▸ **What is expected**
If a line in the data holds the string "self", list it.

──────

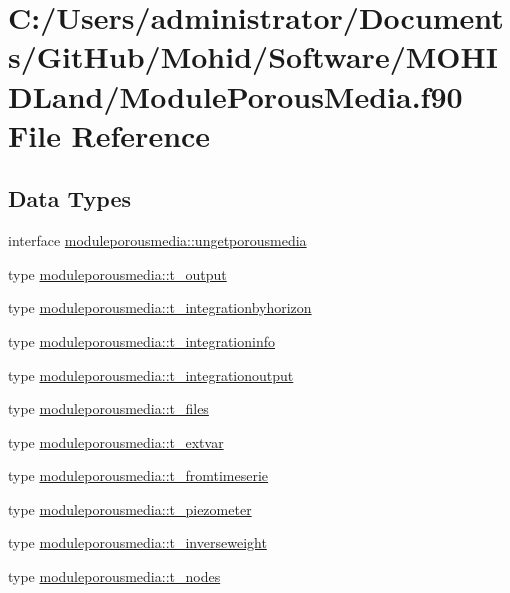 \hypertarget{_module_porous_media_8f90}{}\section{C\+:/\+Users/administrator/\+Documents/\+Git\+Hub/\+Mohid/\+Software/\+M\+O\+H\+I\+D\+Land/\+Module\+Porous\+Media.f90 File Reference}
\label{_module_porous_media_8f90}
\subsection*{Data Types}
\begin{DoxyCompactItemize}
\item 
interface \mbox{\hyperlink{interfacemoduleporousmedia_1_1ungetporousmedia}{moduleporousmedia\+::ungetporousmedia}}
\item 
type \mbox{\hyperlink{structmoduleporousmedia_1_1t__output}{moduleporousmedia\+::t\+\_\+output}}
\item 
type \mbox{\hyperlink{structmoduleporousmedia_1_1t__integrationbyhorizon}{moduleporousmedia\+::t\+\_\+integrationbyhorizon}}
\item 
type \mbox{\hyperlink{structmoduleporousmedia_1_1t__integrationinfo}{moduleporousmedia\+::t\+\_\+integrationinfo}}
\item 
type \mbox{\hyperlink{structmoduleporousmedia_1_1t__integrationoutput}{moduleporousmedia\+::t\+\_\+integrationoutput}}
\item 
type \mbox{\hyperlink{structmoduleporousmedia_1_1t__files}{moduleporousmedia\+::t\+\_\+files}}
\item 
type \mbox{\hyperlink{structmoduleporousmedia_1_1t__extvar}{moduleporousmedia\+::t\+\_\+extvar}}
\item 
type \mbox{\hyperlink{structmoduleporousmedia_1_1t__fromtimeserie}{moduleporousmedia\+::t\+\_\+fromtimeserie}}
\item 
type \mbox{\hyperlink{structmoduleporousmedia_1_1t__piezometer}{moduleporousmedia\+::t\+\_\+piezometer}}
\item 
type \mbox{\hyperlink{structmoduleporousmedia_1_1t__inverseweight}{moduleporousmedia\+::t\+\_\+inverseweight}}
\item 
type \mbox{\hyperlink{structmoduleporousmedia_1_1t__nodes}{moduleporousmedia\+::t\+\_\+nodes}}
\item 

\end{DoxyCompactItemize}
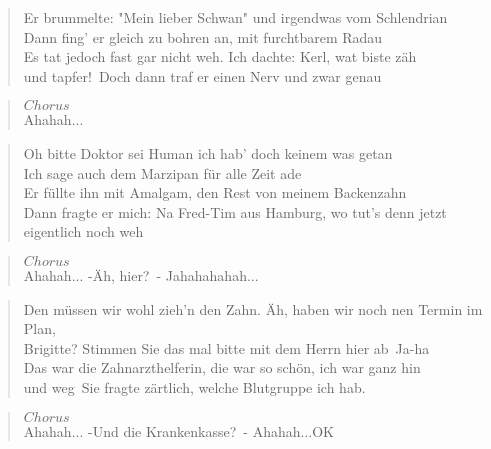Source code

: \documentclass[9pt,a4paper,oneside, onecolumn]{article}
\begin{document}
\begin{verse}
Er \Em{}brummelte: "Mein lieber Schwan" und irgendwas vom Schlendrian\\
Dann \D{}fing' er gleich zu bohren an, mit \Em{}furchtbarem Radau\\
Es \Em{}tat jedoch fast gar nicht weh. Ich dachte: \glqq Kerl, wat biste zäh\\ und \D{}tapfer!\grqq\
Doch dann traf er einen  \Em{}Nerv und zwar genau\\
\end{verse}

\begin{verse}
$Chorus$\\
\quad{}Ahahah...
\end{verse}

\begin{verse}
Oh \Em{}bitte Doktor sei Human ich hab' doch keinem was getan\\
Ich \D{}sage auch dem Marzipan für \Em{}alle Zeit ade\\
Er \Em{}füllte ihn mit Amalgam, den Rest von meinem Backenzahn\\
Dann \D{}fragte er mich: \glqq Na Fred-Tim aus \Em{}Hamburg, wo tut's denn jetzt eigentlich noch weh\grqq\\
\end{verse}

\begin{verse}
$Chorus$\\
\Em{}Aha\Em{}hah\D{}... \Em{}-\glqq Äh, hier?\grqq\ - \Em{}Jaha\D{}hah\Em{}ahah\Em{}...
\end{verse}

\begin{verse}
\glqq Den \Em{}müssen wir wohl zieh'n den Zahn. Äh, haben wir noch nen Termin im Plan,\\ Bri\D{}gitte?
Stimmen Sie das mal bitte \Em{}mit dem Herrn hier ab\grqq\ \glqq Ja-ha\grqq\\
\glqq Das \Em{}war die Zahnarzthelferin, die war so schön, ich war ganz hin\\ und \D{}weg\grqq\
Sie fragte zärtlich, welche \Em{}Blutgruppe ich hab.\\
\end{verse}

\begin{verse}
$Chorus$\\
\Em{}Aha\Em{}hah\D{}... \Em{}-\glqq Und die Krankenkasse?\grqq\ - \Em{}Aha\D{}hah\Em{}...O\Em{}K
\end{verse}
\end{document}

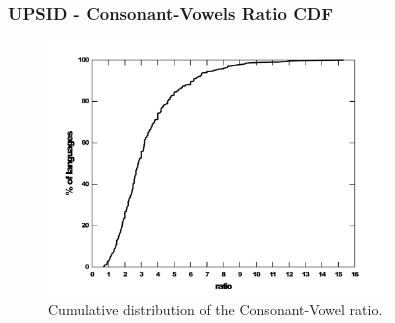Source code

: \documentclass{beamer}
\begin{document}
\frame
{
  \frametitle{UPSID - Consonant-Vowels Ratio CDF}
  \vspace{-0.3cm}
  \begin{figure}[h!]
  \centering
  \includegraphics[width=0.8\textwidth]{images/cdf_cv_ratio.pdf}
  \caption{Cumulative distribution of the Consonant-Vowel ratio.}
  \label{fig:cdf_cv_ratio}
  \end{figure}
}
\end{document}
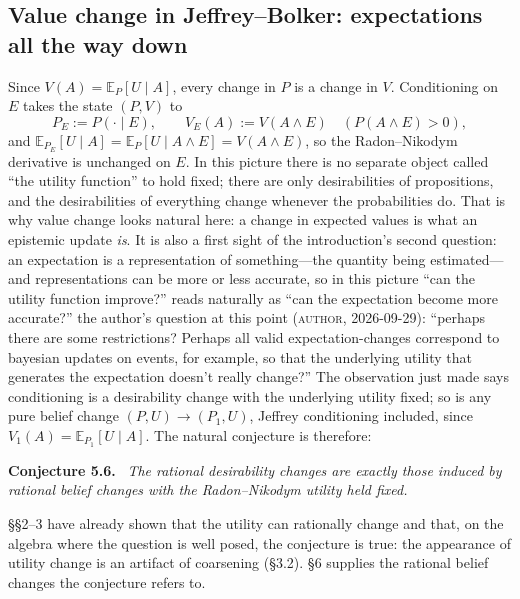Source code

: \documentclass[11pt,a4paper]{article}
\newcommand{\E}{\mathbb{E}}
\newcommand{\AUTHOR}{\textnormal{\scshape author}}
\newenvironment{stmt}[2]{\par\medskip\noindent\textbf{#1 #2.}\ \itshape\ignorespaces}{\par\medskip}
\begin{document}
\subsection{Value change in Jeffrey--Bolker: expectations all the way down}
Since $V(A) = \E_P[U \mid A]$, every change in $P$ is a change in $V$. Conditioning on $E$ takes the state $(P, V)$ to
\[
P_E := P(\cdot \mid E), \qquad V_E(A) := V(A \wedge E) \quad (P(A \wedge E) > 0),
\]
and $\E_{P_E}[U \mid A] = \E_P[U \mid A \wedge E] = V(A \wedge E)$, so the Radon--Nikodym derivative is unchanged on $E$. In this picture there is no separate object called ``the utility function'' to hold fixed; there are only desirabilities of propositions, and the desirabilities of everything change whenever the probabilities do. That is why value change looks natural here: a change in expected values is what an epistemic update \emph{is}. It is also a first sight of the introduction's second question: an expectation is a representation of something---the quantity being estimated---and representations can be more or less accurate, so in this picture ``can the utility function improve?'' reads naturally as ``can the expectation become more accurate?'' the author's question at this point (\AUTHOR, 2026-09-29): ``perhaps there are some restrictions? Perhaps all valid expectation-changes correspond to bayesian updates on events, for example, so that the underlying utility that generates the expectation doesn't really change?'' The observation just made says conditioning is a desirability change with the underlying utility fixed; so is any pure belief change $(P, U) \to (P_1, U)$, Jeffrey conditioning included, since $V_1(A) = \E_{P_1}[U \mid A]$. The natural conjecture is therefore:

\begin{stmt}{Conjecture}{5.6}
The rational desirability changes are exactly those induced by rational belief changes with the Radon--Nikodym utility held fixed.
\end{stmt}

\S\S2--3 have already shown that the utility can rationally change and that, on the algebra where the question is well posed, the conjecture is true: the appearance of utility change is an artifact of coarsening (\S3.2). \S6 supplies the rational belief changes the conjecture refers to.

\end{document}
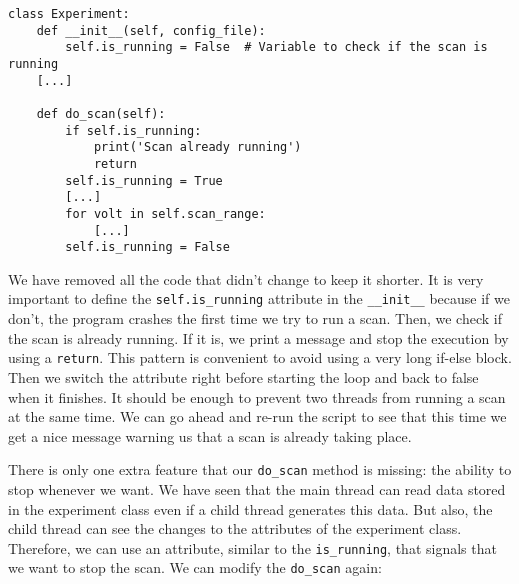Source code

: \begin{verbatim}
class Experiment:
    def __init__(self, config_file):
        self.is_running = False  # Variable to check if the scan is running
    [...]

    def do_scan(self):
        if self.is_running:
            print('Scan already running')
            return
        self.is_running = True
        [...]
        for volt in self.scan_range:
            [...]
        self.is_running = False
\end{verbatim}

We have removed all the code that didn't change to keep it shorter. It is very important to define the \texttt{self.is\_running} attribute in the \texttt{\_\_init\_\_} because if we don't, the program crashes the first time we try to run a scan. Then, we check if the scan is already running. If it is, we print a message and stop the execution by using a \texttt{return}. This pattern is convenient to avoid using a very long if-else block. Then we switch the attribute right before starting the loop and back to false when it finishes. It should be enough to prevent two threads from running a scan at the same time. We can go ahead and re-run the script to see that this time we get a nice message warning us that a scan is already taking place.


There is only one extra feature that our \texttt{do\_scan} method is missing: the ability to stop whenever we want. We have seen that the main thread can read data stored in the experiment class even if a child thread generates this data. But also, the child thread can see the changes to the attributes of the experiment class. Therefore, we can use an attribute, similar to the \texttt{is\_running}, that signals that we want to stop the scan. We can modify the \texttt{do\_scan} again:

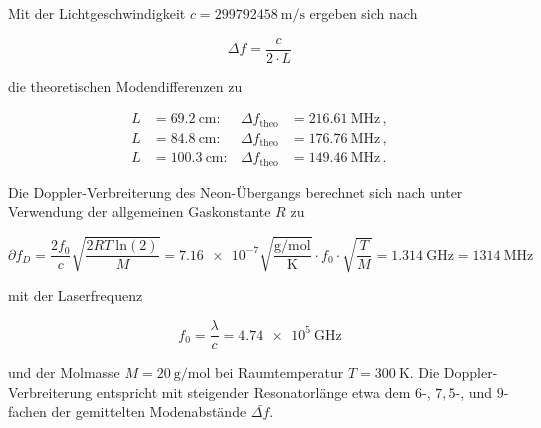 Mit der Lichtgeschwindigkeit $c = \SI{299 792 458}{\meter\per\second}$ ergeben sich nach  

\vspace{-5pt}
\begin{equation}
    \Delta f = \frac{c}{2 \cdot L}
\end{equation}

die theoretischen Modendifferenzen zu

\vspace{-15pt}
\begin{align*}
    L &= \SI{ 69.2}{\centi\meter}: & \Delta f_\text{theo} &= \SI{216.61}{\mega\hertz}\, , \\  
    L &= \SI{ 84.8}{\centi\meter}: & \Delta f_\text{theo} &= \SI{176.76}{\mega\hertz}\, , \\  
    L &= \SI{100.3}{\centi\meter}: & \Delta f_\text{theo} &= \SI{149.46}{\mega\hertz}\, .  
\end{align*}

Die Doppler-Verbreiterung des Neon-Übergangs berechnet sich nach \cite[S.49]{spektro}
unter Verwendung der allgemeinen Gaskonstante $R$ zu

\vspace{-5pt}
\begin{equation}
    \partial f_D = \frac{2f_0}{c} \sqrt{\frac{2RT\: \text{ln}(2)}{M}} 
    = \num{7.16e-7}\sqrt{\frac{\si{\gram\per\mol}}{\si{\kelvin}}} \cdot f_0 \cdot \sqrt{\frac{T}{M}}
    = \SI{1.314}{\giga\hertz} = \SI{1314}{\mega\hertz}
\end{equation}

mit der Laserfrequenz 

\vspace{-5pt}
\begin{equation}
    f_0 = \frac{\lambda}{c} = \SI{4.74e5}{\giga\hertz}
\end{equation}

und der Molmasse
$M = \SI{20}{\gram\per\mol}$ bei Raumtemperatur $T = \SI{300}{\kelvin}$.
Die Doppler-Verbreiterung entspricht mit steigender Resonatorlänge etwa dem $6$-, $7,5$-, und $9$-fachen der 
gemittelten Modenabstände $\bar{\Delta f}$.

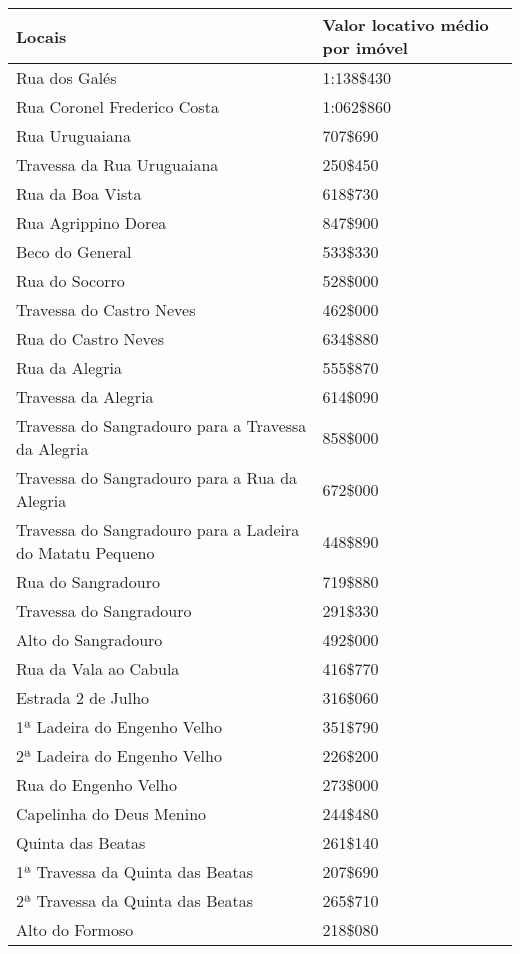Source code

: \begin{table}[!htp]
{
\begin{tiny}
\begin{tabular}{ll}
\hline
Locais	&Valor locativo médio por imóvel\\
\hline
\hline
Rua dos Galés	&1:138\$430\\
Rua Coronel Frederico Costa	&1:062\$860\\
Rua Uruguaiana	&707\$690\\
Travessa da Rua Uruguaiana	&250\$450\\
Rua da Boa Vista	&618\$730\\
Rua Agrippino Dorea	&847\$900\\
Beco do General	&533\$330\\
Rua do Socorro	&528\$000\\
Travessa do Castro Neves	&462\$000\\
Rua do Castro Neves	&634\$880\\
Rua da Alegria	&555\$870\\
Travessa da Alegria	&614\$090\\
Travessa do Sangradouro para a Travessa da Alegria	&858\$000\\
Travessa do Sangradouro para a Rua da Alegria	&672\$000\\
Travessa do Sangradouro para a Ladeira do Matatu Pequeno	&448\$890\\
Rua do Sangradouro	&719\$880\\
Travessa do Sangradouro	&291\$330\\
Alto do Sangradouro	&492\$000\\
Rua da Vala ao Cabula	&416\$770\\
Estrada 2 de Julho	&316\$060\\
1ª Ladeira do Engenho Velho	&351\$790\\
2ª Ladeira do Engenho Velho	&226\$200\\
Rua do Engenho Velho	&273\$000\\
Capelinha do Deus Menino	&244\$480\\
Quinta das Beatas	&261\$140\\
1ª Travessa da Quinta das Beatas	&207\$690\\
2ª Travessa da Quinta das Beatas	&265\$710\\
Alto do Formoso	&218\$080\\

\end{tabular}
\end{tiny}}
\end{table}

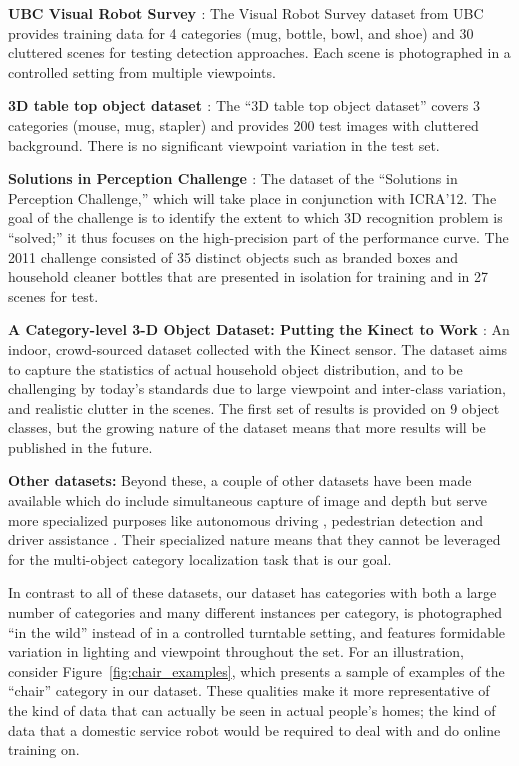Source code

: {\bf UBC Visual Robot Survey \cite{Helmer2010}}:
The Visual Robot Survey dataset from UBC provides training data for 4 categories (mug, bottle, bowl, and shoe) and 30 cluttered scenes for testing detection approaches.
Each scene is photographed in a controlled setting from multiple viewpoints.

{\bf 3D table top object dataset \cite{Sun2010}}:
The ``3D table top object dataset'' covers 3 categories (mouse, mug, stapler) and provides 200 test images with cluttered background.
There is no significant viewpoint variation in the test set.

{\bf Solutions in Perception Challenge \cite{SIPC2011}}:
The dataset of the ``Solutions in Perception Challenge,'' which will take place in conjunction with ICRA'12.
The goal of the challenge is to identify the extent to which 3D recognition problem is ``solved;'' it thus focuses on the high-precision part of the performance curve.
The 2011 challenge consisted of 35 distinct objects such as branded boxes and household cleaner bottles that are presented in isolation for training and in 27 scenes for test.

{\bf A Category-level 3-D Object Dataset: Putting the Kinect to Work \cite{Janoch2011}}:
An indoor, crowd-sourced dataset collected with the Kinect sensor.
The dataset aims to capture the statistics of actual household object distribution, and to be challenging by today's standards due to large viewpoint and inter-class variation, and realistic clutter in the scenes.
The first set of results is provided on 9 object classes, but the growing nature of the dataset means that more results will be published in the future.

{\bf Other datasets:} Beyond these, a couple of other datasets have been made available which do include simultaneous capture of image and depth but serve more specialized purposes like autonomous driving \cite{ford_dataset}, pedestrian detection \cite{leibe10ijrr} and driver assistance \cite{walk10eccv}.
Their specialized nature means that they cannot be leveraged for the multi-object category localization task that is our goal.

In contrast to all of these datasets, our dataset has categories with both a large number of categories and many different instances per category, is photographed ``in the wild'' instead of in a controlled turntable setting, and features formidable variation in lighting and viewpoint throughout the set.
For an illustration, consider Figure~\ref{fig:chair_examples}, which presents a sample of examples of the ``chair'' category in our dataset.
These qualities make it more representative of the kind of data that can actually be seen in actual people's homes; the kind of data that a domestic service robot would be required to deal with and do online training on.

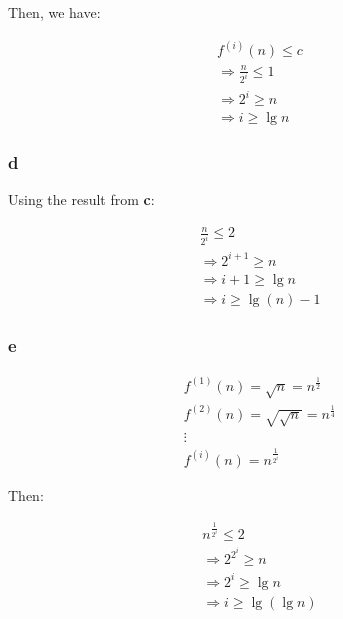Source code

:\documentclass[8pt,a4paper]{article}
\begin{document}
  Then, we have:

\begin{equation*}
  \begin{split}
    f^{(i)}(n) \leq c \\
    \Rightarrow \frac{n}{2^{i}} \leq 1 \\
    \Rightarrow 2^{i} \geq n \\
    \Rightarrow i \geq \lg n
  \end{split}
\end{equation*}

\subsubsection*{d}

  Using the result from \textbf{c}:

\begin{equation*}
  \begin{split}
    \frac{n}{2^{i}} \leq 2 \\
    \Rightarrow 2^{i + 1} \geq n \\
    \Rightarrow i + 1 \geq \lg n \\
    \Rightarrow i \geq \lg(n) - 1
  \end{split}
\end{equation*}

\subsubsection*{e}

\begin{equation*}
  \begin{split}
    f^{(1)}(n) = \sqrt{n} = n^{\frac{1}{2}} \\
    f^{(2)}(n) = \sqrt{\sqrt{n}} = n^{\frac{1}{4}} \\
    \vdots \\
    f^{(i)}(n) = n^{\frac{1}{2^{i}}}
  \end{split}
\end{equation*}

  Then:

\begin{equation*}
  \begin{split}
    n^{\frac{1}{2^{i}}} \leq 2 \\
    \Rightarrow 2^{2^{i}} \geq n \\
    \Rightarrow 2^{i} \geq \lg n \\
    \Rightarrow i \geq \lg(\lg n)
  \end{split}
\end{equation*}
\end{document}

──────

▸ **Response**
    def __init__(self, config_file):
        self.is_running = False  # Variable to check if the scan is running
    def do_scan(self):
        if self.is_running:
        self.is_running = True
        for volt in self.scan_range:
        self.is_running = False
We have removed all the code that didn't change to keep it shorter. It is very important to define the \texttt{self.is\_running} attribute in the \texttt{\_\_init\_\_} because if we don't, the program crashes the first time we try to run a scan. Then, we check if the scan is already running. If it is, we print a message and stop the execution by using a \texttt{return}. This pattern is convenient to avoid using a very long if-else block. Then we switch the attribute right before starting the loop and back to false when it finishes. It should be enough to prevent two threads from running a scan at the same time. We can go ahead and re-run the script to see that this time we get a nice message warning us that a scan is already taking place.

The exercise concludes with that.